Earlier, on January 9, the Directorate General of Safeguards had recommended a provisional safeguard duty of 70 per cent applicable for the following 200 days, but it was withdrawn in May. That was before the crash in cell (and therefore) module prices. And now, the recommended duty is 25 per cent. The general refrain among manufacturers is that the duty is not going to protect the domestic industry.

Sujoy Ghosh, Country Head, First Solar, a US-headquartered solar panel manufacturer that has facilities in Malaysia, points out that “there are pass through provisions in the recent PPAs on the duty impact”. This means that the rise in cost due to any duty can be passed on to the buyer — therefore, it is not going to stop the energy company from importing.

“Domestic cell manufacturers anyway have to import wafers.
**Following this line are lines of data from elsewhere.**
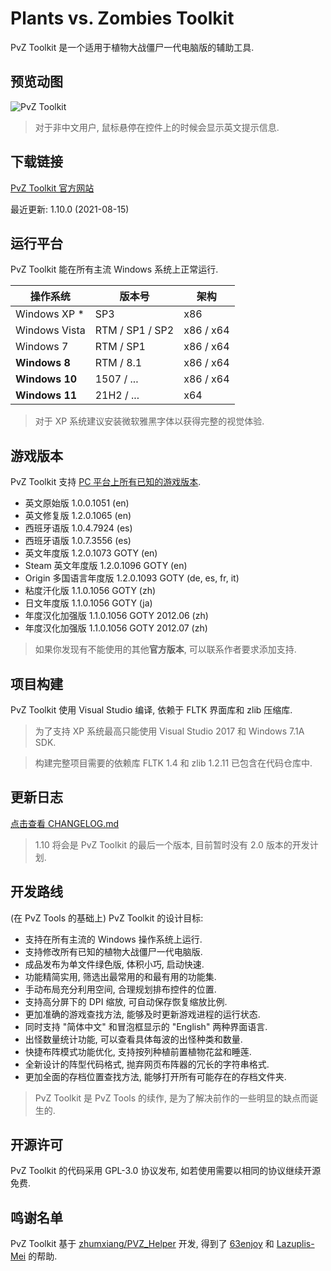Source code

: 
# Plants vs. Zombies Toolkit

PvZ Toolkit 是一个适用于植物大战僵尸一代电脑版的辅助工具.

## 预览动图

![PvZ Toolkit](https://github.com/lmintlcx/pvztoolkit/raw/master/img/pvztoolkit.gif)

> 对于非中文用户, 鼠标悬停在控件上的时候会显示英文提示信息.

## 下载链接

[PvZ Toolkit 官方网站](https://pvz.lmintlcx.com/toolkit/)

最近更新: 1.10.0 (2021-08-15)

## 运行平台

PvZ Toolkit 能在所有主流 Windows 系统上正常运行.

| 操作系统       | 版本号          | 架构      |
| -------------- | --------------- | --------- |
| Windows XP \*  | SP3             | x86       |
| Windows Vista  | RTM / SP1 / SP2 | x86 / x64 |
| Windows 7      | RTM / SP1       | x86 / x64 |
| **Windows 8**  | RTM / 8.1       | x86 / x64 |
| **Windows 10** | 1507 / ...      | x86 / x64 |
| **Windows 11** | 21H2 / ...      | x64       |

> 对于 XP 系统建议安装微软雅黑字体以获得完整的视觉体验.

## 游戏版本

PvZ Toolkit 支持 [PC 平台上所有已知的游戏版本](https://pvz.lmintlcx.com/download/).

- 英文原始版 1.0.0.1051 (en)
- 英文修复版 1.2.0.1065 (en)
- 西班牙语版 1.0.4.7924 (es)
- 西班牙语版 1.0.7.3556 (es)
- 英文年度版 1.2.0.1073 GOTY (en)
- Steam 英文年度版 1.2.0.1096 GOTY (en)
- Origin 多国语言年度版 1.2.0.1093 GOTY (de, es, fr, it)
- 粘度汗化版 1.1.0.1056 GOTY (zh)
- 日文年度版 1.1.0.1056 GOTY (ja)
- 年度汉化加强版 1.1.0.1056 GOTY 2012.06 (zh)
- 年度汉化加强版 1.1.0.1056 GOTY 2012.07 (zh)

> 如果你发现有不能使用的其他**官方版本**, 可以联系作者要求添加支持.

## 项目构建

PvZ Toolkit 使用 Visual Studio 编译, 依赖于 FLTK 界面库和 zlib 压缩库.

> 为了支持 XP 系统最高只能使用 Visual Studio 2017 和 Windows 7.1A SDK.

> 构建完整项目需要的依赖库 FLTK 1.4 和 zlib 1.2.11 已包含在代码仓库中.

## 更新日志

[点击查看 CHANGELOG.md](https://github.com/lmintlcx/pvztoolkit/blob/master/CHANGELOG.md)

> 1.10 将会是 PvZ Toolkit 的最后一个版本, 目前暂时没有 2.0 版本的开发计划.

## 开发路线

(在 PvZ Tools 的基础上) PvZ Toolkit 的设计目标:

- 支持在所有主流的 Windows 操作系统上运行.
- 支持修改所有已知的植物大战僵尸一代电脑版.
- 成品发布为单文件绿色版, 体积小巧, 启动快速.
- 功能精简实用, 筛选出最常用的和最有用的功能集.
- 手动布局充分利用空间, 合理规划排布控件的位置.
- 支持高分屏下的 DPI 缩放, 可自动保存恢复缩放比例.
- 更加准确的游戏查找方法, 能够及时更新游戏进程的运行状态.
- 同时支持 "简体中文" 和冒泡框显示的 "English" 两种界面语言.
- 出怪数量统计功能, 可以查看具体每波的出怪种类和数量.
- 快捷布阵模式功能优化, 支持按列种植前置植物花盆和睡莲.
- 全新设计的阵型代码格式, 抛弃网页布阵器的冗长的字符串格式.
- 更加全面的存档位置查找方法, 能够打开所有可能存在的存档文件夹.

> PvZ Toolkit 是 PvZ Tools 的续作, 是为了解决前作的一些明显的缺点而诞生的.

## 开源许可

PvZ Toolkit 的代码采用 GPL-3.0 协议发布, 如若使用需要以相同的协议继续开源免费.

## 鸣谢名单

PvZ Toolkit 基于 [zhumxiang/PVZ_Helper](https://github.com/zhumxiang/PVZ_Helper) 开发, 得到了 [63enjoy](https://github.com/63enjoy) 和 [Lazuplis-Mei](https://github.com/Lazuplis-Mei) 的帮助.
If Indian cell manufacturers are given safeguard duty protection, wafer suppliers might increase the prices,” Ghosh says.

Inasmuch as the duty will imply a rise in solar tariffs, the energy companies are not happy, because any rise in tariffs will make solar less attractive to the buyer of the power, mainly the state-owned electricity distribution companies.

“Eventually, no one would benefit from this order if the demand shrinks, contrary to the recommendation being in public interest,” says Ghosh. He says that if the government wants to encourage domestic manufacturing, it could consider giving tax breaks and cheaper capital for attract investments.